This is a common sight in many online communities:
Some thoughts:
- Organize your categories by popularity. Most popular to least popular.
- You should remove categories with no activity(note: when you do launch a new category – be sure to accompany it with a big promotional push). Media we love, classified ads and everything else can go.
- When you see a popular discussion taking place in your community, or a frequently mentioned topic come up, create a category for it and mention that to all members.
Frequently update your forum to make what members want more accessible. Be reactive (and receptive) to what's happening in your online community.



Excellent points!
Also, if you're creating a category based on existing conversations on a certain subject, it's well worth the effort to "seed" the category by moving those older threads into it.
Everyone wants to be heard, and the more active you can make a category appear, the more likely folks are to give it a try.
Posted by: Jennifer | Monday, 01 November 2010 at 19:46
Do many sites use forums anymore? At my last gig, we dropped the forum because most of the conversations had moved to our scial media space.
Posted by: Pat | Tuesday, 02 November 2010 at 18:36
hi Richard,
Shouldn't you be more careful when removing content?
The number of discussions doesn't neccesarily mean it's impopular. Perhaps it's only interesting to post for a few people, but yet is read a lot. Or maybe, just that topic is what keeps your most important users locked - exactly because the subject isn't available in a lot of communities.
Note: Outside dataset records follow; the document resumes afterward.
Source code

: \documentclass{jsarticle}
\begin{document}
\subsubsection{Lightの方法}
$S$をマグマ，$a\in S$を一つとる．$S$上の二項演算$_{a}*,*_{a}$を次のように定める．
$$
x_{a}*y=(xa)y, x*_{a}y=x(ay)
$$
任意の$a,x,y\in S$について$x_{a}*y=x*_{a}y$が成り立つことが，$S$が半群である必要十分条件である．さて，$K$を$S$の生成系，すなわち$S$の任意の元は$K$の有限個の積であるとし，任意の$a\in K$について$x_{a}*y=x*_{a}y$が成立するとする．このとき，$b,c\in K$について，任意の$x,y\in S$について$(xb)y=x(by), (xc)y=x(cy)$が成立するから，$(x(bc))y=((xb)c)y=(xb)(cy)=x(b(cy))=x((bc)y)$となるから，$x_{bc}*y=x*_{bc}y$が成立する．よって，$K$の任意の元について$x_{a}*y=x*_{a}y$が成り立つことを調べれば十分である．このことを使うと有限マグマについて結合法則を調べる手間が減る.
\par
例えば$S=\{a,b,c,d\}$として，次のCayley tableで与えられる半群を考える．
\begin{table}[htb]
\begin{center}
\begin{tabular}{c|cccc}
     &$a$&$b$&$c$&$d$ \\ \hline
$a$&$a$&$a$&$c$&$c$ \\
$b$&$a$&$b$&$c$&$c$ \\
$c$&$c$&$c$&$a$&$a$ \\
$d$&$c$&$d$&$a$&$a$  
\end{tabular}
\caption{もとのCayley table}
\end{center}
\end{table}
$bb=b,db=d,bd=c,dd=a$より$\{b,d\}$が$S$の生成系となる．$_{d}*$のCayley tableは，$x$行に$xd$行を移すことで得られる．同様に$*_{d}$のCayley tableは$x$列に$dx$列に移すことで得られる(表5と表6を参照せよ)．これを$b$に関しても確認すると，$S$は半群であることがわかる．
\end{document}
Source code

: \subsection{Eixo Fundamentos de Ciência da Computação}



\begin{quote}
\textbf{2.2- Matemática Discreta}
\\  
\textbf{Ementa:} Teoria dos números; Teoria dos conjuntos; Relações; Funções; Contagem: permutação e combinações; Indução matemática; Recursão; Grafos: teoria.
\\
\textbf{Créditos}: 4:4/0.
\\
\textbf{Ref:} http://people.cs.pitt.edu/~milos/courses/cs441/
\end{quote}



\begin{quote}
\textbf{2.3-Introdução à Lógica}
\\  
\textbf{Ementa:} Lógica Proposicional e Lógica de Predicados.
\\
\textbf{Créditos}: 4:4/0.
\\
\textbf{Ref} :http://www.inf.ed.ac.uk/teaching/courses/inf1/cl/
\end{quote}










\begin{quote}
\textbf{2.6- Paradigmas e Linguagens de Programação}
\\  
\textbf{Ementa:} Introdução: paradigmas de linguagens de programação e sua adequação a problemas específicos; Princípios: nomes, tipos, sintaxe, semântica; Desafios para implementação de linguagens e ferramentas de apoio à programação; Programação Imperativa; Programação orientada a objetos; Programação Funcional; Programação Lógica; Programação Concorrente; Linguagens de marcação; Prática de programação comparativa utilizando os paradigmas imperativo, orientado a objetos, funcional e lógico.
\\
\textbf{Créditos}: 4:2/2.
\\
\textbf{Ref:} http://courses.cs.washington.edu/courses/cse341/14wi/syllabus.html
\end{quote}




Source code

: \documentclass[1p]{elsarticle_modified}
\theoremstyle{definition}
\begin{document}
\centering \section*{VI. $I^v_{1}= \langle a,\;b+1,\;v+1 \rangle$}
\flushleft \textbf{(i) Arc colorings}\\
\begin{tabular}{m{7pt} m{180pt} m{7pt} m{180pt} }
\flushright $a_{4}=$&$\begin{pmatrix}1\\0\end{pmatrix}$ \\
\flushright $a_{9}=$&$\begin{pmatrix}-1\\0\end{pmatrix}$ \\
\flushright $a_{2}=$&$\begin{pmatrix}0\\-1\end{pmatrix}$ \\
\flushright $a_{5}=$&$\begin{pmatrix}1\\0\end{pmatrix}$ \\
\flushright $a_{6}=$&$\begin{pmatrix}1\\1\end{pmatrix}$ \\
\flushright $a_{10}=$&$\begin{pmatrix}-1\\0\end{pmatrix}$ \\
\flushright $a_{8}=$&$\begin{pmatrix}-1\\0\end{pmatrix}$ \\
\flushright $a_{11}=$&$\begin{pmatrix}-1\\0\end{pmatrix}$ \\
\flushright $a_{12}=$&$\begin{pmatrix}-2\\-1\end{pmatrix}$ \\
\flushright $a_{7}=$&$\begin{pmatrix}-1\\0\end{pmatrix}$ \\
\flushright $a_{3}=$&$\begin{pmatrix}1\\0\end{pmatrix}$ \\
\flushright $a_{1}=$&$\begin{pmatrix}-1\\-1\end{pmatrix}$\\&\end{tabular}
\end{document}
And then you have people just being completely irrational. In 'Influence', Robert Cialdini mentioned a case where only 3% of a company's customers participated in a specific program. The company reckoned that they might as well kill the program and lower their prices all together. That would satisfy at least 97% of it's customers, right? People went mad - only because the company took something away that they chose not to use.